Stored records
········
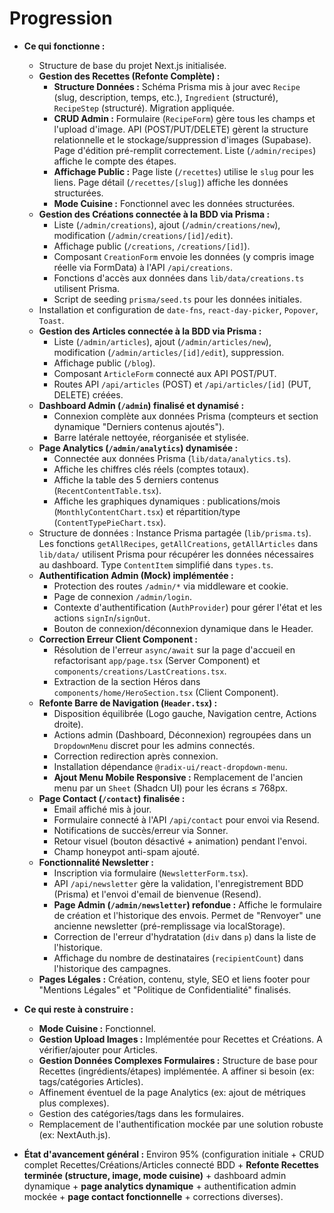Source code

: # Progression

- **Ce qui fonctionne :**
    - Structure de base du projet Next.js initialisée.
    - **Gestion des Recettes (Refonte Complète) :**
        - **Structure Données :** Schéma Prisma mis à jour avec `Recipe` (slug, description, temps, etc.), `Ingredient` (structuré), `RecipeStep` (structuré). Migration appliquée.
        - **CRUD Admin :** Formulaire (`RecipeForm`) gère tous les champs et l'upload d'image. API (POST/PUT/DELETE) gèrent la structure relationnelle et le stockage/suppression d'images (Supabase). Page d'édition pré-remplit correctement. Liste (`/admin/recipes`) affiche le compte des étapes.
        - **Affichage Public :** Page liste (`/recettes`) utilise le `slug` pour les liens. Page détail (`/recettes/[slug]`) affiche les données structurées.
        - **Mode Cuisine :** Fonctionnel avec les données structurées.
    - **Gestion des Créations connectée à la BDD via Prisma :**
        - Liste (`/admin/creations`), ajout (`/admin/creations/new`), modification (`/admin/creations/[id]/edit`).
        - Affichage public (`/creations`, `/creations/[id]`).
        - Composant `CreationForm` envoie les données (y compris image réelle via FormData) à l'API `/api/creations`.
        - Fonctions d'accès aux données dans `lib/data/creations.ts` utilisent Prisma.
        - Script de seeding `prisma/seed.ts` pour les données initiales.
    - Installation et configuration de `date-fns`, `react-day-picker`, `Popover`, `Toast`.
    - **Gestion des Articles connectée à la BDD via Prisma :**
        - Liste (`/admin/articles`), ajout (`/admin/articles/new`), modification (`/admin/articles/[id]/edit`), suppression.
        - Affichage public (`/blog`).
        - Composant `ArticleForm` connecté aux API POST/PUT.
        - Routes API `/api/articles` (POST) et `/api/articles/[id]` (PUT, DELETE) créées.
    - **Dashboard Admin (`/admin`) finalisé et dynamisé :**
        - Connexion complète aux données Prisma (compteurs et section dynamique "Derniers contenus ajoutés").
        - Barre latérale nettoyée, réorganisée et stylisée.
    - **Page Analytics (`/admin/analytics`) dynamisée :**
        - Connectée aux données Prisma (`lib/data/analytics.ts`).
        - Affiche les chiffres clés réels (comptes totaux).
        - Affiche la table des 5 derniers contenus (`RecentContentTable.tsx`).
        - Affiche les graphiques dynamiques : publications/mois (`MonthlyContentChart.tsx`) et répartition/type (`ContentTypePieChart.tsx`).
    - Structure de données : Instance Prisma partagée (`lib/prisma.ts`). Les fonctions `getAllRecipes`, `getAllCreations`, `getAllArticles` dans `lib/data/` utilisent Prisma pour récupérer les données nécessaires au dashboard. Type `ContentItem` simplifié dans `types.ts`.
    - **Authentification Admin (Mock) implémentée :**
        - Protection des routes `/admin/*` via middleware et cookie.
        - Page de connexion `/admin/login`.
        - Contexte d'authentification (`AuthProvider`) pour gérer l'état et les actions `signIn`/`signOut`.
        - Bouton de connexion/déconnexion dynamique dans le Header.
    - **Correction Erreur Client Component :**
        - Résolution de l'erreur `async/await` sur la page d'accueil en refactorisant `app/page.tsx` (Server Component) et `components/creations/LastCreations.tsx`.
        - Extraction de la section Héros dans `components/home/HeroSection.tsx` (Client Component).
    - **Refonte Barre de Navigation (`Header.tsx`) :**
        - Disposition équilibrée (Logo gauche, Navigation centre, Actions droite).
        - Actions admin (Dashboard, Déconnexion) regroupées dans un `DropdownMenu` discret pour les admins connectés.
        - Correction redirection après connexion.
        - Installation dépendance `@radix-ui/react-dropdown-menu`.
        - **Ajout Menu Mobile Responsive :** Remplacement de l'ancien menu par un `Sheet` (Shadcn UI) pour les écrans ≤ 768px.
    - **Page Contact (`/contact`) finalisée :**
        - Email affiché mis à jour.
        - Formulaire connecté à l'API `/api/contact` pour envoi via Resend.
        - Notifications de succès/erreur via Sonner.
        - Retour visuel (bouton désactivé + animation) pendant l'envoi.
        - Champ honeypot anti-spam ajouté.
    - **Fonctionnalité Newsletter :**
        - Inscription via formulaire (`NewsletterForm.tsx`).
        - API `/api/newsletter` gère la validation, l'enregistrement BDD (Prisma) et l'envoi d'email de bienvenue (Resend).
        - **Page Admin (`/admin/newsletter`) refondue :** Affiche le formulaire de création et l'historique des envois. Permet de "Renvoyer" une ancienne newsletter (pré-remplissage via localStorage).
        - Correction de l'erreur d'hydratation (`div` dans `p`) dans la liste de l'historique.
        - Affichage du nombre de destinataires (`recipientCount`) dans l'historique des campagnes.
    - **Pages Légales :** Création, contenu, style, SEO et liens footer pour "Mentions Légales" et "Politique de Confidentialité" finalisés.
- **Ce qui reste à construire :**
    - **Mode Cuisine :** Fonctionnel.
    - **Gestion Upload Images :** Implémentée pour Recettes et Créations. A vérifier/ajouter pour Articles.
    - **Gestion Données Complexes Formulaires :** Structure de base pour Recettes (ingrédients/étapes) implémentée. A affiner si besoin (ex: tags/catégories Articles).
    - Affinement éventuel de la page Analytics (ex: ajout de métriques plus complexes).
    - Gestion des catégories/tags dans les formulaires.
    - Remplacement de l'authentification mockée par une solution robuste (ex: NextAuth.js).

- **État d'avancement général :** Environ 95% (configuration initiale + CRUD complet Recettes/Créations/Articles connecté BDD + **Refonte Recettes terminée (structure, image, mode cuisine)** + dashboard admin dynamique + **page analytics dynamique** + authentification admin mockée + **page contact fonctionnelle** + corrections diverses).
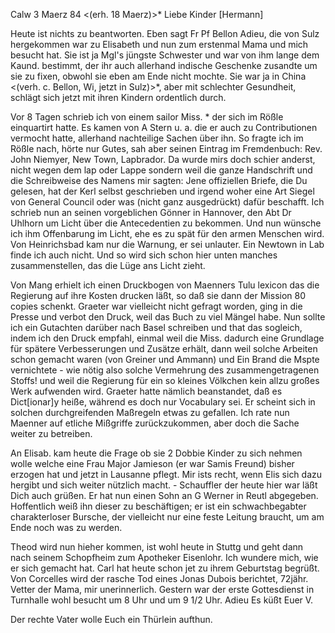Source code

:  Calw 3 Maerz 84
 <(erh. 18 Maerz)>*
Liebe Kinder [Hermann]

Heute ist nichts zu beantworten. Eben sagt Fr Pf Bellon Adieu, die von Sulz hergekommen war zu Elisabeth und nun zum erstenmal Mama und mich besucht hat. Sie ist ja Mgl's jüngste Schwester und war von ihm lange dem Kaund. bestimmt, der ihr auch allerhand indische Geschenke zusandte um sie zu fixen, obwohl sie eben am Ende nicht mochte. Sie war ja in China <(verh. c. Bellon, Wi, jetzt in Sulz)>*, aber mit schlechter Gesundheit, schlägt sich jetzt mit ihren Kindern ordentlich durch.

Vor 8 Tagen schrieb ich von einem sailor Miss. <Niemeyer>* der sich im Rößle einquartirt hatte. Es kamen von A Stern u. a. die er auch zu Contributionen vermocht hatte, allerhand nachteilige Sachen über ihn. So fragte ich im Rößle nach, hörte nur Gutes, sah aber seinen Eintrag im Fremdenbuch: Rev. John Niemyer, New Town, Lapbrador. Da wurde mirs doch schier anderst, nicht wegen dem lap oder Lappe sondern weil die ganze Handschrift und die Schreibweise des Namens mir sagten: Jene offiziellen Briefe, die Du gelesen, hat der Kerl selbst geschrieben und irgend woher eine Art Siegel von General Council oder was (nicht ganz ausgedrückt) dafür beschafft. Ich schrieb nun an seinen vorgeblichen Gönner in Hannover, den Abt Dr Uhlhorn um Licht über die Antecedentien zu bekommen. Und nun wünsche ich ihm Offenbarung im Licht, ehe es zu spät für den armen Menschen wird. Von Heinrichsbad kam nur die Warnung, er sei unlauter. Ein Newtown in Lab finde ich auch nicht. Und so wird sich schon hier unten manches zusammenstellen, das die Lüge ans Licht zieht.

Von Mang erhielt ich einen Druckbogen von Maenners Tulu lexicon das die Regierung auf ihre Kosten drucken läßt, so daß sie dann der Mission 80 copies schenkt. Graeter war vielleicht nicht gefragt worden, ging in die Presse und verbot den Druck, weil das Buch zu viel Mängel habe. Nun sollte ich ein Gutachten darüber nach Basel schreiben und that das sogleich, indem ich den Druck empfahl, einmal weil die Miss. dadurch eine Grundlage für spätere Verbesserungen und Zusätze erhält, dann weil solche Arbeiten schon gemacht waren (von Greiner und Ammann) und Ein Brand die Mspte vernichtete - wie nötig also solche Vermehrung des zusammengetragenen Stoffs! und weil die Regierung für ein so kleines Völkchen kein allzu großes Werk aufwenden wird. Graeter hatte nämlich beanstandet, daß es Dict[ionar]y heiße, während es doch nur Vocabulary sei. Er scheint sich in solchen durchgreifenden Maßregeln etwas zu gefallen. Ich rate nun Maenner auf etliche Mißgriffe zurückzukommen, aber doch die Sache weiter zu betreiben.

An Elisab. kam heute die Frage ob sie 2 Dobbie Kinder zu sich nehmen wolle welche eine Frau Major Jamieson (er war Samis Freund) bisher erzogen hat und jetzt in Lausanne pflegt. Mir ists recht, wenn Elis sich dazu hergibt und sich weiter nützlich macht. - Schauffler der heute hier war läßt Dich auch grüßen. Er hat nun einen Sohn an G Werner in Reutl abgegeben. Hoffentlich weiß ihn dieser zu beschäftigen; er ist ein schwachbegabter charakterloser Bursche, der vielleicht nur eine feste Leitung braucht, um am Ende noch was zu werden.

Theod wird nun hieher kommen, ist wohl heute in Stuttg und geht dann nach seinem Schopfheim zum Apotheker Eisenlohr. Ich wundere mich, wie er sich gemacht hat. Carl hat heute schon jet zu ihrem Geburtstag begrüßt. Von Corcelles wird der rasche Tod eines Jonas Dubois berichtet, 72jähr. Vetter der Mama, mir unerinnerlich. Gestern war der erste Gottesdienst in Turnhalle wohl besucht um 8 Uhr und um 9 1/2 Uhr. Adieu Es küßt
 Euer V.

Der rechte Vater wolle Euch ein Thürlein aufthun.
········
_Your assignment_
Write down again, exactly as given, only the lines above that fall from the line with "- Installation et" to the line with "- **Dashboard Admin", inclusive.

_Task output_
    - Installation et configuration de `date-fns`, `react-day-picker`, `Popover`, `Toast`.
    - **Gestion des Articles connectée à la BDD via Prisma :**
        - Liste (`/admin/articles`), ajout (`/admin/articles/new`), modification (`/admin/articles/[id]/edit`), suppression.
        - Affichage public (`/blog`).
        - Composant `ArticleForm` connecté aux API POST/PUT.
        - Routes API `/api/articles` (POST) et `/api/articles/[id]` (PUT, DELETE) créées.
    - **Dashboard Admin (`/admin`) finalisé et dynamisé :**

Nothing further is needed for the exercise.